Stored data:

_ _ _ _ _ _ _

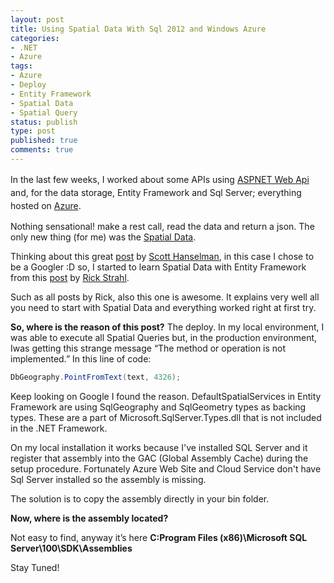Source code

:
 ```yaml
---
layout: post
title: Using Spatial Data With Sql 2012 and Windows Azure
categories:
- .NET
- Azure
tags:
- Azure
- Deploy
- Entity Framework
- Spatial Data
- Spatial Query
status: publish
type: post
published: true
comments: true
---
```

<span style="line-height: 1.5em;">In the last few weeks, I worked about some APIs using <a title="Web API Posts" href="http://tostring.it/category/webdev/webapi-webdev/" target="_blank">ASPNET Web Api</a> and, for the data storage, Entity Framework and Sql Server; everything hosted on <a title="Windows Azure" href="http://www.windowsazure.com/" target="_blank">Azure</a></span>.

Nothing sensational! make a rest call, read the data and return a json. The only new thing (for me) was the <a title="Spatial Data Wiki" href="http://en.wikipedia.org/wiki/Spatial_database" target="_blank">Spatial Data</a>.

Thinking about this great <a title="Am I really a developer or just a good googler?" href="http://www.hanselman.com/blog/AmIReallyADeveloperOrJustAGoodGoogler.aspx" target="_blank">post</a> by <a title="Scott Hanselman on Twitter" href="https://twitter.com/shanselman" target="_blank">Scott Hanselman</a>, in this case I chose to be a Googler :D so, I started to learn Spatial Data with Entity Framework from this <a title="Basic Spatial Data with SQL Server and Entity Framework 5.0" href="http://www.west-wind.com/weblog/posts/2012/Jun/21/Basic-Spatial-Data-with-SQL-Server-and-Entity-Framework-50" target="_blank">post</a> by <a title="Rick Strahl on Twitter" href="https://twitter.com/RickStrahl" target="_blank">Rick Strahl</a>.

Such as all posts by Rick, also this one is awesome. It explains very well all you need to start with Spatial Data and everything worked right at first try.

<strong>So, where is the reason of this post?</strong> The deploy.
In my local environment, I was able to execute all Spatial Queries but, in the production environment, Iwas getting this strange message “The method or operation is not implemented.” In this line of code:

```csharp
DbGeography.PointFromText(text, 4326);
```
Keep looking on Google I found the reason. DefaultSpatialServices in Entity Framework are using SqlGeography and SqlGeometry types as backing types. These are a part of Microsoft.SqlServer.Types.dll that is not included in the .NET Framework.

On my local installation it works because I've installed SQL Server and it register that assembly into the GAC (Global Assembly Cache) during the setup procedure. Fortunately Azure Web Site and Cloud Service don't have Sql Server installed so the assembly is missing.

The solution is to copy the assembly directly in your bin folder.

<strong>Now, where is the assembly <strong>located</strong>?</strong>

Not easy to find, anyway it’s here <strong>C:Program Files (x86)\Microsoft SQL Server\100\SDK\Assemblies</strong>

Stay Tuned!
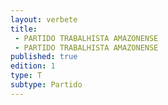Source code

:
 ```yaml
---
layout: verbete
title:
 - PARTIDO TRABALHISTA AMAZONENSE
 - PARTIDO TRABALHISTA AMAZONENSE
published: true
edition: 1  
type: T
subtype: Partido
---
```


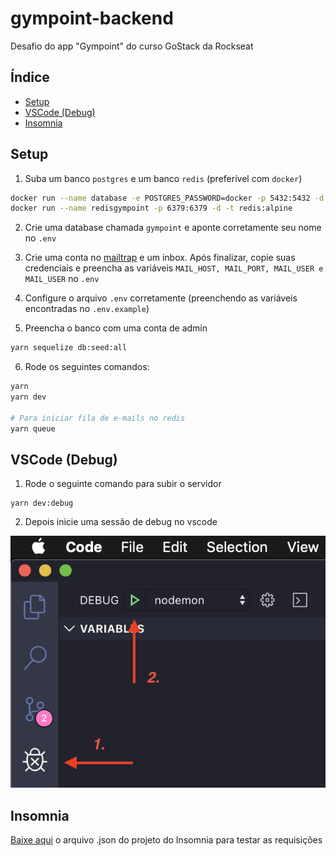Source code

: # gympoint-backend
Desafio do app "Gympoint" do curso GoStack da Rockseat

## Índice
- [Setup](#setup)
- [VSCode (Debug)](#vscode-debug)
- [Insomnia](#Insomnia)

## Setup
1. Suba um banco `postgres` e um banco `redis` (preferível com `docker`)
```bash
docker run --name database -e POSTGRES_PASSWORD=docker -p 5432:5432 -d postgres:11
docker run --name redisgympoint -p 6379:6379 -d -t redis:alpine
```

2. Crie uma database chamada `gympoint` e aponte corretamente seu nome no `.env`

3. Crie uma conta no [mailtrap](mailtrap.io) e um inbox. Após finalizar, copie suas credenciais e preencha as variáveis `MAIL_HOST, MAIL_PORT, MAIL_USER e MAIL_USER` no `.env`

4. Configure o arquivo `.env` corretamente (preenchendo as variáveis encontradas no `.env.example`)

5. Preencha o banco com uma conta de admin
```bash
yarn sequelize db:seed:all
```

6. Rode os seguintes comandos:
```bash
yarn
yarn dev

# Para iniciar fila de e-mails no redis
yarn queue
```

## VSCode (Debug)

1. Rode o seguinte comando para subir o servidor
```
yarn dev:debug
```

2. Depois inicie uma sessão de debug no vscode

![VSCode debug](docs/debug.png)

## Insomnia
[Baixe aqui](https://raw.githubusercontent.com/santospatrick/gympoint-backend/master/json/Insomnia_2019-10-19.json) o arquivo .json do projeto do Insomnia para testar as requisições
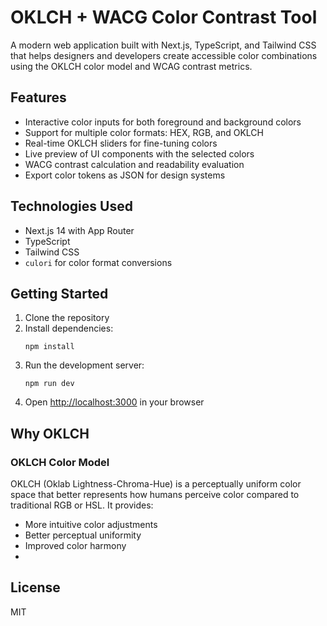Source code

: # OKLCH + WACG Color Contrast Tool

A modern web application built with Next.js, TypeScript, and Tailwind CSS that helps designers and developers create accessible color combinations using the OKLCH color model and WCAG contrast metrics.

## Features

- Interactive color inputs for both foreground and background colors
- Support for multiple color formats: HEX, RGB, and OKLCH
- Real-time OKLCH sliders for fine-tuning colors
- Live preview of UI components with the selected colors
- WACG contrast calculation and readability evaluation
- Export color tokens as JSON for design systems

## Technologies Used

- Next.js 14 with App Router
- TypeScript
- Tailwind CSS
- `culori` for color format conversions

## Getting Started

1. Clone the repository
2. Install dependencies:
   ```
   npm install
   ```
3. Run the development server:
   ```
   npm run dev
   ```
4. Open [http://localhost:3000](http://localhost:3000) in your browser

## Why OKLCH 

### OKLCH Color Model

OKLCH (Oklab Lightness-Chroma-Hue) is a perceptually uniform color space that better represents how humans perceive color compared to traditional RGB or HSL. It provides:

- More intuitive color adjustments
- Better perceptual uniformity
- Improved color harmony
- 
## License

MIT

_ _ _ _ _ _ _

**WHAT THE EXERCISE ASKS**:
Please copy every line in the entries where "strong" appears.

**ANSWER TO THIS PROBLEM**:
<strong>So, where is the reason of this post?</strong> The deploy.
<strong>Now, where is the assembly <strong>located</strong>?</strong>
Not easy to find, anyway it’s here <strong>C:Program Files (x86)\Microsoft SQL Server\100\SDK\Assemblies</strong>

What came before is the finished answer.